Simon David

Simon David werd op 19 december 1883 geboren in de Raamstraat in Rotterdam als zoon van de artiesten Levie David en Francina Terveen. Zijn ouders waren rondtrekkende artiesten en traden op op kermissen en in cafés. Al op jonge leeftijd begonnen Louis, zijn broer Harkie en zussen Heintje en Rika in het artiestenvak: zingen, acteren, goochelen en jongleren. Thuis noemden ze Simon waarschijnlijk ook al Louis.

Familie
Davids vertrok in 1900 naar Engeland. Daar trok hij een jaar lang rond als assistent van een goochelaar. Hij verloor echter zijn baantje na onenigheid met zijn werkgever en kon geen ander werk vinden. Davids moest gedwongen huiswaarts keren. Terug in Nederland ging hij, samen met zus Rika, optreden in Rotterdamse gelegenheden. Zij werden bekend met liedjes als Een reisjes naar de Rijn en We gaan naar Zandvoort bij de zee. Beide liedjes hadden ze gekocht op buitenlandse liedjesbeurzen. In 1906 trouwde Davids met Rebecca Kokernoot. Een jaar later werd hun dochter Kitty geboren. Ook zus Rika trouwde en vertrok naar Engeland. Rika werd vervangen door zus Heintje, waarmee Davids succes boekte in Nederland, Duitsland en Engeland. In die tijd speelde Davids al in verschillende revues, onder andere in het gezelschap van Frits van Haarlem, in het stuk Koning ‘K Zie-zo-wat, en in het gezelschap van Henri ter Hall.

Engelse invloed
Louis Davids had Margie Morris in Engeland in 1911 leren kennen. In 1912 begon hun samenwerking. Samen schreven zij liedjes; Davids zorgde voor de tekst en Morris nam de muzikale compositie voor haar rekening. In 1913 verhuisde Morris voor Davids naar Nederland. Ze treden op onder de naam He, She and the Piano. Het werd een groot succes, mede dankzij de Amerikaanse en Engelse invloed van Morris.

Davids en Morris kregen een verhouding. Daardoor liep het huwelijk van Davids op de klippen.

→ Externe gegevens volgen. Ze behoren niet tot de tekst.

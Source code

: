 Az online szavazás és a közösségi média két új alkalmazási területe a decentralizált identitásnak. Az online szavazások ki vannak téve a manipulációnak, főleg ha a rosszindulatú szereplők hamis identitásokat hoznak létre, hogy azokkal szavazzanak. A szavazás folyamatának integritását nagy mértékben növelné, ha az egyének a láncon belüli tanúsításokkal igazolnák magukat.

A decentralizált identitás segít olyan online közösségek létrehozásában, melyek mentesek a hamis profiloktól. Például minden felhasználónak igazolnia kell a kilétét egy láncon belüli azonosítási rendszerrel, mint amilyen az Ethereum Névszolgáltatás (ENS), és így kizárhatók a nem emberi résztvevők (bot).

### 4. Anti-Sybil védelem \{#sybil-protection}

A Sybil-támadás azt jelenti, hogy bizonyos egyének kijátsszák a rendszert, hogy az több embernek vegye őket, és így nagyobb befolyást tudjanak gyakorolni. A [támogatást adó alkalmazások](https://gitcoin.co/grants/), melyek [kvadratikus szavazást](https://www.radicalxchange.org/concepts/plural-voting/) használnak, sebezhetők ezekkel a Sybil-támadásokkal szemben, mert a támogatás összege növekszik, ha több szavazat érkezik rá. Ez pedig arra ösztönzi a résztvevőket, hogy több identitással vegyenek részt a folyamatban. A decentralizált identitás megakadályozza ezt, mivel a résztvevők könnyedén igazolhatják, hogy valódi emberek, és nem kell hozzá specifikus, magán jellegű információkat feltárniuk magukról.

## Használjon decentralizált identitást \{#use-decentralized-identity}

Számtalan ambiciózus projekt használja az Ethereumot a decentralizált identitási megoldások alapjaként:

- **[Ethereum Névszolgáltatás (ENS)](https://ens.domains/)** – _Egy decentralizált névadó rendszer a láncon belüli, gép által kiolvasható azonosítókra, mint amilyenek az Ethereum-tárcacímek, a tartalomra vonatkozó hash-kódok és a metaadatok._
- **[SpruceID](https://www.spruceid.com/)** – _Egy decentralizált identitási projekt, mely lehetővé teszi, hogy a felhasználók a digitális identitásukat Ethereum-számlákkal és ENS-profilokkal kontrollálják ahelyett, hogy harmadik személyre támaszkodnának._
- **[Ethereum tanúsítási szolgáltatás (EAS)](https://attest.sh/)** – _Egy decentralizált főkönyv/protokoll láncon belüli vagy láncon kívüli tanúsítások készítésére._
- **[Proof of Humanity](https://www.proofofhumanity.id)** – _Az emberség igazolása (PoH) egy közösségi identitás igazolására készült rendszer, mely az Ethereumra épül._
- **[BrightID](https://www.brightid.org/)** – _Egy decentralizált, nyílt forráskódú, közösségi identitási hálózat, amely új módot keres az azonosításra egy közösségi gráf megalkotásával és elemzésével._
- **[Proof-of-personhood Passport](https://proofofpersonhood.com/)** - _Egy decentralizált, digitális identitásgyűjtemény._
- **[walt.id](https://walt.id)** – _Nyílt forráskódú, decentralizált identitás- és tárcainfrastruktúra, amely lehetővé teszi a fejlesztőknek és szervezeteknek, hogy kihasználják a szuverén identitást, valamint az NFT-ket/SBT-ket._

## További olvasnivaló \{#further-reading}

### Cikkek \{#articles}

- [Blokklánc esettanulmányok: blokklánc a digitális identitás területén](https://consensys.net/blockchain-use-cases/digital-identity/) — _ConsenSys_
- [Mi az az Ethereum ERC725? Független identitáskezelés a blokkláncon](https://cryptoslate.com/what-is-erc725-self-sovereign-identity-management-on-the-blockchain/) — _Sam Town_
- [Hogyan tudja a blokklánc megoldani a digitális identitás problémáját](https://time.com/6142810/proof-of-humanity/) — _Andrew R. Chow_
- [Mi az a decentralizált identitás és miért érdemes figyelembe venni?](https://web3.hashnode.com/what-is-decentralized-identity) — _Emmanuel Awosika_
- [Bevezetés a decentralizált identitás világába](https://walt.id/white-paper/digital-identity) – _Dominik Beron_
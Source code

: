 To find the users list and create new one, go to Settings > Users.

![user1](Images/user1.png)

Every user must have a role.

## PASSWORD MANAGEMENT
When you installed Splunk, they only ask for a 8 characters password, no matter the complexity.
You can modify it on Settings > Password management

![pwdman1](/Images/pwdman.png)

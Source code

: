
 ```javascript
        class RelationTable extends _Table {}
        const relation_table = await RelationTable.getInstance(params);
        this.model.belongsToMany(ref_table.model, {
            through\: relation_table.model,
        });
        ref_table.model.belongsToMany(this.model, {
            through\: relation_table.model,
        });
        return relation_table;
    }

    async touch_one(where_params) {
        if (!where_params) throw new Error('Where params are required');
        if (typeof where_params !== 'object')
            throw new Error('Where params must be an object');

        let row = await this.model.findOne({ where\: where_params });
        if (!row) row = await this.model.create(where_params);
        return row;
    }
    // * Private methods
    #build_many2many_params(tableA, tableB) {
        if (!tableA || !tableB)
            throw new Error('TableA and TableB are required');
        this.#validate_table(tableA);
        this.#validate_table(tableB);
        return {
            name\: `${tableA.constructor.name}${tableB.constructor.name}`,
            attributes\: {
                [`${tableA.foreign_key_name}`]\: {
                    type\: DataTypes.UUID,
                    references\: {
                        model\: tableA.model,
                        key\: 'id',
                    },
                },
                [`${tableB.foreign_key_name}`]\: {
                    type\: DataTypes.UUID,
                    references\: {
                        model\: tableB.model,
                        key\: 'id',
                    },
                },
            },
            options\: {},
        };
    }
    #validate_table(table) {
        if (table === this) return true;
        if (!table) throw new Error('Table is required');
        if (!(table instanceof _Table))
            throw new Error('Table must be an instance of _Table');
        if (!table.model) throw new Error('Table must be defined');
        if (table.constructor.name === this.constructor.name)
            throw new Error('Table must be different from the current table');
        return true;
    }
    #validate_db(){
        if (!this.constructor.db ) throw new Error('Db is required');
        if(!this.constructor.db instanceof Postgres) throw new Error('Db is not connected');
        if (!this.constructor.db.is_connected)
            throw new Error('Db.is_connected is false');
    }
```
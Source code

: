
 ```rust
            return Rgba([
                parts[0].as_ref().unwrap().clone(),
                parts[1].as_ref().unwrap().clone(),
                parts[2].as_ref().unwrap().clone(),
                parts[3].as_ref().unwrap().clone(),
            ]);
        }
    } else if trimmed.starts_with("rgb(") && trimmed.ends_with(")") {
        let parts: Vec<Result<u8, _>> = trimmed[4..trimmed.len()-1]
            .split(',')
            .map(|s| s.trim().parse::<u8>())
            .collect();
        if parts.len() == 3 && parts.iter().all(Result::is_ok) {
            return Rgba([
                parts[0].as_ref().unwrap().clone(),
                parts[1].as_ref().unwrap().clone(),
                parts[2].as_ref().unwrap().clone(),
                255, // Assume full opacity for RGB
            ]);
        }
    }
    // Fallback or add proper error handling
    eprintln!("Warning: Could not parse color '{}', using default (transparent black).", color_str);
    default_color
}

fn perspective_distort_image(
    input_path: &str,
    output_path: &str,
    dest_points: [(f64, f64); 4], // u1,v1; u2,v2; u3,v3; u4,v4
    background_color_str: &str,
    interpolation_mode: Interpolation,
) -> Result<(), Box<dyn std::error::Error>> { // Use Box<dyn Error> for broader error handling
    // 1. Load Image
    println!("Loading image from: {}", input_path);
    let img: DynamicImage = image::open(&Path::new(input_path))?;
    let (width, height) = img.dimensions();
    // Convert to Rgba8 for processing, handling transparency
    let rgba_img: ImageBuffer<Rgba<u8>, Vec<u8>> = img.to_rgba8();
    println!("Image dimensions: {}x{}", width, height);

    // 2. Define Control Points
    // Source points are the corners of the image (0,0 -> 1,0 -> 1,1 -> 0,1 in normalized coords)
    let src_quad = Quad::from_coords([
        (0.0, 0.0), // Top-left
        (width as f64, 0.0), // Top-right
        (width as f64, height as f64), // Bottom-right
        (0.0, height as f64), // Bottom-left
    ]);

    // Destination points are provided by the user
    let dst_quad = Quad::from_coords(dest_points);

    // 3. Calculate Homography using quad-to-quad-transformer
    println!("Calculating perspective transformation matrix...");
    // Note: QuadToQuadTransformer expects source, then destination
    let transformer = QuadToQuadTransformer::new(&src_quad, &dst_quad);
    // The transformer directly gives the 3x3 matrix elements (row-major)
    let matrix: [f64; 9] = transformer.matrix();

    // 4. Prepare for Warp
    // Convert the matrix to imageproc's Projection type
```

Hij scheidde echter nooit van Rebecca Kokernoot. Met Morris kreeg Davids een zoon. Deze relatie hield, desondanks, geen stand. In 1922 verliet Morris hem.

Revue
Naast hun optredens samen, speelden Davids en Morris in verschillende revues. Deze revues werden geschreven door de zwager van Louis, Philip Pinkhof (Rido). Rido was getrouwd met Heintje. Samen met haar, Morris en af en toe ook zijn broer Harkie, voerde Louis deze revues uit.

Vanaf 1915 was Davids ook te zien in revues naast Napoleon de la Mar en diens dochter Fien, Beppie de Vries en Piet Köhler, die destijds werden beschouwd als ware ‘sterren’.

In dat jaar speelde hij in de revue Loop naar den duivel, waarvoor hij honderd gulden salaris vroeg en kreeg. Mede door zijn gedrag was er vaak ruzie op de set, maar uiteindelijk werd de revue toch een groot succes binnen en buiten Amsterdam.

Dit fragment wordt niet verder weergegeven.